036lighting-technician.jpgUCAS (No Date) ‘Lighting Technician’

In this session we learned all about Lighting Engineers, what they do and how you become one. This session was really eye opening. I have to admit that before this session I knew very little about the job of a Lighting Engineer. As an individual I have worked in my schools theatre doing lighting and follow spot for nearly 3 years but, because I was under 16 at the time, I wasn’t allowed to do a large variety of things that a normal Lighting Director would do. For example I wasn’t able to maintain the lights, as it would have been for me at the time.

What does a Lighting Engineer do?

Design the lighting setup:

A Lighting Engineer designs the lighting setup. By this I mean the Lighting Engineer will design the lights to set up the look of the scene. For example will natural lighting be used? Will the lights all by unnatural light sources? What type of lighting would create the best mood for the scene?

One recent example of how designing the lighting setup can change the whole look and feel of the scene is in the recent ITV eight part Thriller Paranoid ( Mark Tonderai 2016. ) One of the really effective moments in the show is where we see characters coming out of the darkness into the light to make statements. This is really effective as it shows people are living in the dark shadow, and making these statements is helping to bring them out of this darkness, and back into the light again. This is just one example of how the Lighting Designer can clearly change the overall feel of a TV show or Film.

 

Maintain the lights:

The lighting director is also able to main the lights. By this I mean that they are able to repair a light is it happens to break. They also would have to have the skills to take lights down from a light rig to be able to fix them.
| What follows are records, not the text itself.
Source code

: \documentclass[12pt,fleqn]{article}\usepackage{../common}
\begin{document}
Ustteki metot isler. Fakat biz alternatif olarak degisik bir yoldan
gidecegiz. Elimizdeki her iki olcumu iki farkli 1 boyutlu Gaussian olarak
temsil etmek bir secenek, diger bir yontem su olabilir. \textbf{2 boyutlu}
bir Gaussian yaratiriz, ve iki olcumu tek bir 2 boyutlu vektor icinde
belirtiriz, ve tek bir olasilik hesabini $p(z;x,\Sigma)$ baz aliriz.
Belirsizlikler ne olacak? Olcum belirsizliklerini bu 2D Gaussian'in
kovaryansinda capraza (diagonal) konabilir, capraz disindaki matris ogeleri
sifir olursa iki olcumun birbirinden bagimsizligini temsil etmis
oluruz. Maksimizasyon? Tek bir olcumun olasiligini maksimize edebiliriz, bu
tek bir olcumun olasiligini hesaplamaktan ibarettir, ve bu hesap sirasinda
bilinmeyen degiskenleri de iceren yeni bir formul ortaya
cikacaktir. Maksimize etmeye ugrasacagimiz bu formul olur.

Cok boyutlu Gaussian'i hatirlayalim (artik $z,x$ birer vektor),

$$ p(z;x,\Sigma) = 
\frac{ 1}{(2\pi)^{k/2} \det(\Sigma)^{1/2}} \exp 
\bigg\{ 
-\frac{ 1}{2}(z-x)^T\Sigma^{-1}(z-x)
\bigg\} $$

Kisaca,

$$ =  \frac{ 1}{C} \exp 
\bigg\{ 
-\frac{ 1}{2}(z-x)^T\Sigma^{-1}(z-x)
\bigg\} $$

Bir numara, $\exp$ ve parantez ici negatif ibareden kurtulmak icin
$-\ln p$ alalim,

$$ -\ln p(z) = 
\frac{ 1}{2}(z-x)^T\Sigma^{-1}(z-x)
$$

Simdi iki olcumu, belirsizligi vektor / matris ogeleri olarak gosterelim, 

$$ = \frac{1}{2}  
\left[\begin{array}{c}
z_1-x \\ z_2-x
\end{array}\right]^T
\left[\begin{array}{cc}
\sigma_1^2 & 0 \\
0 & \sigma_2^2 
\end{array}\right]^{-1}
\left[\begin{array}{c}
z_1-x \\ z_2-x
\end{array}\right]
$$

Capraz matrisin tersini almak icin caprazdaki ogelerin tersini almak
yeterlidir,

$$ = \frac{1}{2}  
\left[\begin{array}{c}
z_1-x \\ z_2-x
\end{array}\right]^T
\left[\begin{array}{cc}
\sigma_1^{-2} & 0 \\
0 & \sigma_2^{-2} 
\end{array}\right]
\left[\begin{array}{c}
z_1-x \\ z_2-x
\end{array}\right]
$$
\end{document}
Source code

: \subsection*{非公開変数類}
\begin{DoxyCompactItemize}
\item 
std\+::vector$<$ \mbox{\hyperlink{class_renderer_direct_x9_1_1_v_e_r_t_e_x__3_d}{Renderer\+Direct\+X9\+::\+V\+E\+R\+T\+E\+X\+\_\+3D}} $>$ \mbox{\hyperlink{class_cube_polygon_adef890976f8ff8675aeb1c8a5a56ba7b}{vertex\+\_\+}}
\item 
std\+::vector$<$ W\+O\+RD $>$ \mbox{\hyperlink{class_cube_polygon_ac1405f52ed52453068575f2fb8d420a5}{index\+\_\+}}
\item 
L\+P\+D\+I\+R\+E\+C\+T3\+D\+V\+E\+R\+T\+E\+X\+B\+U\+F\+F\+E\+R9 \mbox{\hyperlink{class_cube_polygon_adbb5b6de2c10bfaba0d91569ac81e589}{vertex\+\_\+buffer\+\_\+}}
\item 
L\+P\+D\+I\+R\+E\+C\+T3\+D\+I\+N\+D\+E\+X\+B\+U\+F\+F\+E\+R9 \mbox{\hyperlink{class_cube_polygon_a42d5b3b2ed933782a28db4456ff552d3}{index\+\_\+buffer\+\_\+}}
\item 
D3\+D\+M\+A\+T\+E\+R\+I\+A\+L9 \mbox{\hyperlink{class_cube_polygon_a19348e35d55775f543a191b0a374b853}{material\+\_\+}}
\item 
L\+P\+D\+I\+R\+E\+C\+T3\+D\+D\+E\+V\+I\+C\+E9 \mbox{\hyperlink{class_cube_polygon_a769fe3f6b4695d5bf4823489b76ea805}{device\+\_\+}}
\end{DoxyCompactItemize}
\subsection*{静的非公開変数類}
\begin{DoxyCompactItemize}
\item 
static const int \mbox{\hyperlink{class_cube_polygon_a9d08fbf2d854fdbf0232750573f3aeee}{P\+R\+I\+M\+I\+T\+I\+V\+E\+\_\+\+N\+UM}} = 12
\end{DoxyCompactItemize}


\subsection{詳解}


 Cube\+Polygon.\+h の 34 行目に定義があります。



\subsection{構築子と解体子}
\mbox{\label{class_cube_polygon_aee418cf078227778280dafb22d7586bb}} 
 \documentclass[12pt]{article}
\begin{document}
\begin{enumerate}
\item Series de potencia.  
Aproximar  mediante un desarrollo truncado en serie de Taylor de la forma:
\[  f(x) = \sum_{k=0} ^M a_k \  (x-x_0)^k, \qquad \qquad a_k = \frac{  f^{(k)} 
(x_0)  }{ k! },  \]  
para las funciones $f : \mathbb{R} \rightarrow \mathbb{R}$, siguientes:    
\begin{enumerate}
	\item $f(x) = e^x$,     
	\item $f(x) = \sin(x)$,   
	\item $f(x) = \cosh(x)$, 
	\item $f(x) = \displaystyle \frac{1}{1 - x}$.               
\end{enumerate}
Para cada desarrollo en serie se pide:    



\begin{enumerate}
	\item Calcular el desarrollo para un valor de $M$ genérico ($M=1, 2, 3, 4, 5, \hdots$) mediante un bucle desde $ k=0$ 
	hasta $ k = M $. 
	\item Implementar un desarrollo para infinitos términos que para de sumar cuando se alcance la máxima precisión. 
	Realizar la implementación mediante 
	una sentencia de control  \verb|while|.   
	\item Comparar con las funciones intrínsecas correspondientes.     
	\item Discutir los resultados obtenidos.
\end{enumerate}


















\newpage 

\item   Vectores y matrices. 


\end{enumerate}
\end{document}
To be honest, at first, I didn’t understand the extent of the importance of being able to do this, as I assumed that lights breaking wouldn’t happen very often. I now realise that this is completely wrong. It is so important for a Lighting Director to be able to fix lights quickly and effectively. This is because if you are on set and one of the lights break, the whole production is held up. The actors wouldn’t be able to perform because, as I said previously, the lighting can change the whole atmosphere of the TV show or Film. This means that if the Lighting Director cannot fix something that is his/her responsibility, it holds up everyone else from being able to complete their tasks.

 

Setup the lights:

The Lighting Director also has to set up lights to the agreed design. Before doing this the Lighting director will draw up a storyboard of how the lights will be setup. Again, this is such an important part of the job as just a tiny change in the positioning of a light can change the whole atmosphere of the scene.

 

How to become a Lighting Director – Career Path:

  • Work experience: work experience is an amazing way the gain first hand experience in the industry. When it comes to work experience specifically for Lighting, this can be very hard to find. I found out that the best place to find work experience for this is to look into theatres. For instance you could ask at your local theatre to see if there was a production on that you could volunteer in to be a Lighting Director for.
  • University:  University is a really important step in the journey to become a Lighting Director. Going to university first and foremost helps you to gain valuable knowledge and experience. You will be surrounded by people passionate about what you are, and this means you will be able to receive more contacts, which will really help in the future. Also, university will help you make your own luck. By this I mean university is a way to pick up contacts, learn, and get yourself out there. Finally, universities also provide a provable level or education.
  • from there you can go on to do a variety of different things. The three main things you can go on to do are internships, apprenticeships and freelance work. 

Internships:

An internship is where you work for free. Although this may seem like something negative, it is actually a really helpful and informative experience, that can not only give you more experience, but can also help you to get other jobs in the future. This is because when applying for jobs employers often look for previous experience. This is why internships can be very helpful when it comes to getting jobs in the future. As well as this it is an amazing memorable experience where you are doing what you love.

Apprenticeships:

An apprenticeship is basically a paid internship. You are payed to study. The good thing about apprenticeships is, firstly you are getting paid, secondly it is amazing work experience that employers will be looking for.
But you also get a certificate after it at the end, meaning the employers will see it as a form of education, suggesting you have lots of experience and knowledge in the field.

Freelance:

Freelance means that you are self employed. You with people who are creating films or TV shows. One example of this is that the BBC often employ freelance people to do things such as Lighting Engineering. This is a great way to work on lots of different things and put your work into action. The only negative thing about being a Freelancer is that you never know where your next job will be, and therefore when your next paycheque will come from.